In July 1972, NASA launched a new Earth image satellite, Earth Resources Technology Satellite, which marked the launch of the NASA Landsat and Geological Survey of the United States of America, an ambitious project aimed at documenting the entire Earth from space, which continues to this day, 50 years later.
How did it start?
The first two satellites operated in four spectral ranges, or light waves: visible light in red and green and two nearby infrared ranges; the Middle infrared range allowed satellites to distinguish between vegetation and other land cover and assess the condition of flora; in turn, visible wave lengths distinguished bright surfaces, such as snow, deserts and clouds, from dark surfaces such as water; each scene occupied 185 km on one side.

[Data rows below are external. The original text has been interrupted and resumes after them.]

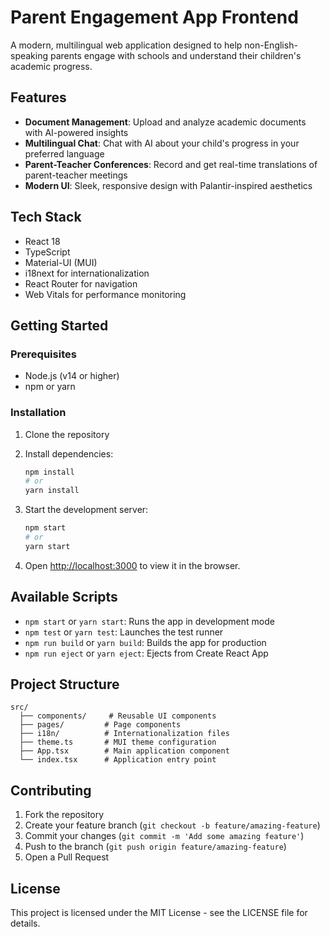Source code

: # Parent Engagement App Frontend

A modern, multilingual web application designed to help non-English-speaking parents engage with schools and understand their children's academic progress.

## Features

- **Document Management**: Upload and analyze academic documents with AI-powered insights
- **Multilingual Chat**: Chat with AI about your child's progress in your preferred language
- **Parent-Teacher Conferences**: Record and get real-time translations of parent-teacher meetings
- **Modern UI**: Sleek, responsive design with Palantir-inspired aesthetics

## Tech Stack

- React 18
- TypeScript
- Material-UI (MUI)
- i18next for internationalization
- React Router for navigation
- Web Vitals for performance monitoring

## Getting Started

### Prerequisites

- Node.js (v14 or higher)
- npm or yarn

### Installation

1. Clone the repository
2. Install dependencies:
   ```bash
   npm install
   # or
   yarn install
   ```

3. Start the development server:
   ```bash
   npm start
   # or
   yarn start
   ```

4. Open [http://localhost:3000](http://localhost:3000) to view it in the browser.

## Available Scripts

- `npm start` or `yarn start`: Runs the app in development mode
- `npm test` or `yarn test`: Launches the test runner
- `npm run build` or `yarn build`: Builds the app for production
- `npm run eject` or `yarn eject`: Ejects from Create React App

## Project Structure

```
src/
  ├── components/     # Reusable UI components
  ├── pages/         # Page components
  ├── i18n/          # Internationalization files
  ├── theme.ts       # MUI theme configuration
  ├── App.tsx        # Main application component
  └── index.tsx      # Application entry point
```

## Contributing

1. Fork the repository
2. Create your feature branch (`git checkout -b feature/amazing-feature`)
3. Commit your changes (`git commit -m 'Add some amazing feature'`)
4. Push to the branch (`git push origin feature/amazing-feature`)
5. Open a Pull Request

## License

This project is licensed under the MIT License - see the LICENSE file for details.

The data from the first satellites were recorded on magnetic tapes of a huge size, and the loud broadband video recorders that flew on the first three satellites weighed 34 kg each, weighing almost 550 metres in length.

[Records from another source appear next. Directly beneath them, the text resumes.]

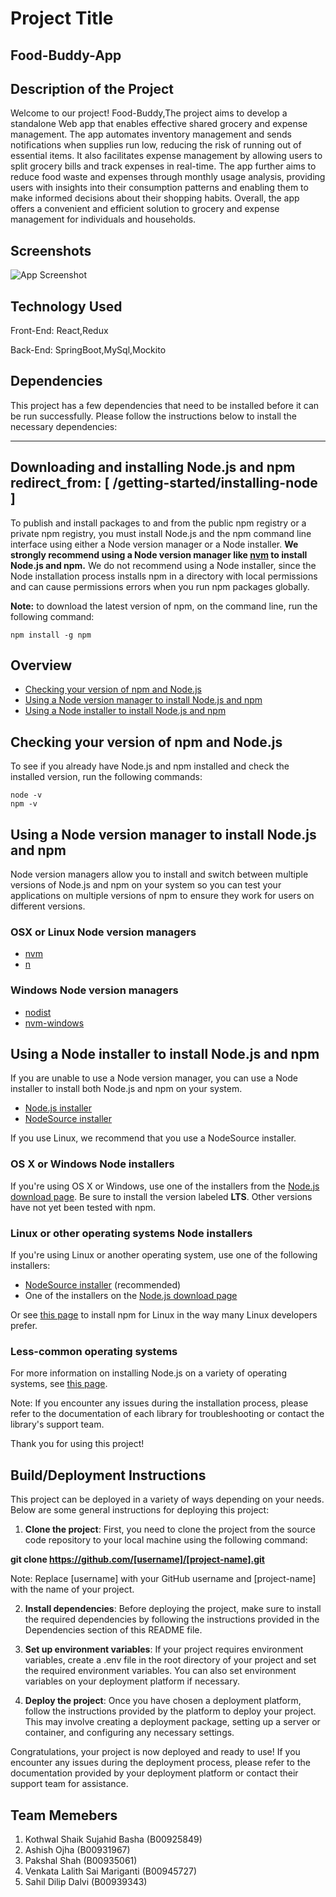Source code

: 
# Project Title

## Food-Buddy-App

## Description of the Project
  
Welcome to our project! Food-Buddy,The project aims to develop a standalone Web app that enables effective shared grocery and
expense management. The app automates inventory management and sends notifications when supplies run low, reducing the
risk of running out of essential items. It also facilitates expense management by allowing users to split grocery bills
and track expenses in real-time. The app further aims to reduce food waste and expenses through monthly usage analysis,
providing users with insights into their consumption patterns and enabling them to make informed decisions about their
shopping habits. Overall, the app offers a convenient and efficient solution to grocery and expense management for
individuals and households.

## Screenshots

![App Screenshot](https://ibb.co/CH1YR2m)



## Technology Used

Front-End: React,Redux

Back-End: SpringBoot,MySql,Mockito

## Dependencies

This project has a few dependencies that need to be installed before it can be run successfully.
Please follow the instructions below to install the necessary dependencies:

---
Downloading and installing Node.js and npm
redirect_from: [ /getting-started/installing-node ]
---

To publish and install packages to and from the public npm registry or a private npm registry, you must install Node.js and the npm command line interface using either a Node version manager or a Node installer. **We strongly recommend using a Node version manager like [nvm](https://github.com/nvm-sh/nvm) to install Node.js and npm.** We do not recommend using a Node installer, since the Node installation process installs npm in a directory with local permissions and can cause permissions errors when you run npm packages globally.

<Note>

**Note:** to download the latest version of npm, on the command line, run the following command:

```
npm install -g npm
```

</Note>

## Overview

- [Checking your version of npm and Node.js](#checking-your-version-of-npm-and-nodejs)
- [Using a Node version manager to install Node.js and npm](#using-a-node-version-manager-to-install-nodejs-and-npm)
- [Using a Node installer to install Node.js and npm](#using-a-node-installer-to-install-nodejs-and-npm)

## Checking your version of npm and Node.js

To see if you already have Node.js and npm installed and check the installed version, run the following commands:

```
node -v
npm -v
```

## Using a Node version manager to install Node.js and npm

Node version managers allow you to install and switch between multiple versions of Node.js and npm on your system so you can test your applications on multiple versions of npm to ensure they work for users on different versions.

### OSX or Linux Node version managers

* [nvm](https://github.com/creationix/nvm)
* [n](https://github.com/tj/n)

### Windows Node version managers

* [nodist](https://github.com/marcelklehr/nodist)
* [nvm-windows](https://github.com/coreybutler/nvm-windows)

## Using a Node installer to install Node.js and npm

If you are unable to use a Node version manager, you can use a Node installer to install both Node.js and npm on your system.

* [Node.js installer](https://nodejs.org/en/download/)
* [NodeSource installer](https://github.com/nodesource/distributions)

If you use Linux, we recommend that you use a NodeSource installer.

### OS X or Windows Node installers

If you're using OS X or Windows, use one of the installers from the [Node.js download page](https://nodejs.org/en/download/). Be sure to install the version labeled **LTS**. Other versions have not yet been tested with npm.

### Linux or other operating systems Node installers

If you're using Linux or another operating system, use one of the following installers:

- [NodeSource installer](https://github.com/nodesource/distributions) (recommended)
- One of the installers on the [Node.js download page](https://nodejs.org/en/download/)

Or see [this page](https://nodejs.org/en/download/package-manager/) to install npm for Linux in the way many Linux developers prefer.


### Less-common operating systems

For more information on installing Node.js on a variety of operating systems, see [this page][pkg-mgr].


[pkg-mgr]: https://nodejs.org/en/download/package-manager/


Note: If you encounter any issues during the installation process, please refer to the
documentation of each library for troubleshooting or contact the library's support team.

Thank you for using this project!

## Build/Deployment Instructions

This project can be deployed in a variety of ways depending on your needs.
Below are some general instructions for deploying this project:

1)  **Clone the project**: First, you need to clone the project from the source code repository to your local machine using the following command:


**git clone https://github.com/[username]/[project-name].git**


Note: Replace [username] with your GitHub username and [project-name] with the name of your project.

2. **Install dependencies**: Before deploying the project, make sure to install the required dependencies
   by following the instructions provided in the Dependencies section of this README file.

3. **Set up environment variables**: If your project requires environment variables, create a .env file in the
   root directory of your project and set the required environment variables. You can also set environment variables
   on your deployment platform if necessary.

4. **Deploy the project**: Once you have chosen a deployment platform, follow the instructions provided by the platform
   to deploy your project. This may involve creating a deployment package, setting up a server or container, and
   configuring any necessary settings.

Congratulations, your project is now deployed and ready to use! If you encounter any issues during the deployment process,
please refer to the documentation provided by your deployment platform or contact their support team for assistance.

## Team Memebers

1) Kothwal Shaik Sujahid Basha (B00925849)
2) Ashish Ojha (B00931967)
3) Pakshal Shah (B00935061)
4) Venkata Lalith Sai Mariganti (B00945727)
5) Sahil Dilip Dalvi (B00939343)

On the basis of these data, scientists generated and printed photographic images. These images provided a general picture of the location from the height of the bird's flight. However, the real strength of the data became apparent after computer algorithms helped researchers to better identify vegetation cover categories.
How many images have Landsat satellites made?
Since their debut, Landsat has collected more than 10 million images or scenes. These photos show more than real-time images of land and coasts. In combination with images of past years, they capture changes in time — slowly disappearing glaciers or urban spaces spread over the landscape.
Why do you need them?
These scenes and comparative images are used worldwide: hydrologists use them to track river changes; environmentalists use them to determine the extent of deforestation; farmers and agricultural organizations use them to analyse the state of crops.
During the five decades of Landsat's existence, eight different Landsat satellites have flown over the planet, and now three satellites continue to collect global observations from space: Landsat 7, 8 and 9. Landsat 9, the newest of the series, has come into orbit in the autumn of 2021.
As Landsat continues to evolve, the people and projects that use it are also growing. Scientists and engineers are already looking forward to the next mission, and it is not for nothing: NASA and the U.S. Geological Survey are developing options for the next landsat iteration, which is still called Landsat Next.
According to scientists, Landsat's space observations have provided new opportunities for understanding a changing planet. "We can't all be astronauts. But looking at Landsat images, anyone can understand what the Earth looks like from space. This is a unique opportunity," scientists conclude.